UCA News a publié un article en cette fin avril sous le titre provocateur de « Importer des prêtres étrangers ? » . UCA News est une agence d’informations catholiques en anglais. On sait que l’anglais est la langue de communication en Asie, et en quelque sorte la langue internationale de l’Eglise catholique en Asie. C’est dire que cet article qui passe en revue le départ de prêtres diocésains de pays en développement vers des pays développés (surtout l’Europe occidentale, l’Amérique du nord et l’Australie) est très lu en Inde, au Viet Nam et aux Philippines, trois pays très pourvoyeurs de prêtres qui exercent leur ministère hors de leur diocèse d’origine.

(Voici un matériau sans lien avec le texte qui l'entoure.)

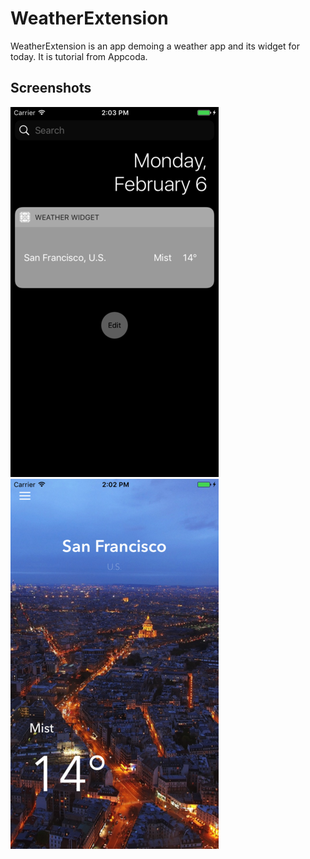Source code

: WeatherExtension
==========

WeatherExtension is an app demoing a weather app and its widget for today. It is tutorial from Appcoda.

## Screenshots
![TodayWidget](./todaywidget.png)
![ContainerApp](./containerapp.png)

L’article est assez critique sur cette pratique de prêtres en dehors de leur pays. Sauf s’il s’agit de prêtres « missionnaires ». Mais tous les prêtres fidei donum sont-ils vraiment missionnaires ?
Avril 2018 : le pape François a ordonné onze nouveaux prêtres pour le diocèse de Rome. Lors d’une messe à St Pierre pour le 4e dimanche de Pâques, connu sous le nom de dimanche du Bon Pasteur, le pape a ordonné en plus cinq prêtres pour divers ordres religieux.
Mais seulement 5 des 11 nouveaux prêtres sont italiens, ayant fait leur formation au grand séminaire diocésain. Les six autres qui seront incardinés dans le diocèse du pape, sont des non-Italiens. Ils sont membres du chemin néo-catéchuménal. Ils se sont préparés au ministère au séminaire Redemptoris Mater. Ils seront sans doute envoyés à l’étranger pour servir dans l’une des multiples paroisses ou formes d’apostolat missionnaire de cette société. La messe d’ordination s’est tenue à l’occasion de la 55e journée mondiale de prière pour les vocations. Dans un message publié antérieurement pour cette occasion, le pape François disait : « Chacun de nous est appelé –que ce soit pour une vie laïque dans le mariage, pour une vis de prêtre ordonné, ou pour une vie de consécration spéciale – dans le but de devenir un témoin du Seigneur, ici et maintenant ».
En bref, le pape a insisté sur les diverses vocations chrétiennes. Mais il n’a pas dit un mot sur ce que chacun de nos jours reconnait comme une crise réelle des vocations dans l’Eglise, spécialement en ce qui concerne la prêtrise.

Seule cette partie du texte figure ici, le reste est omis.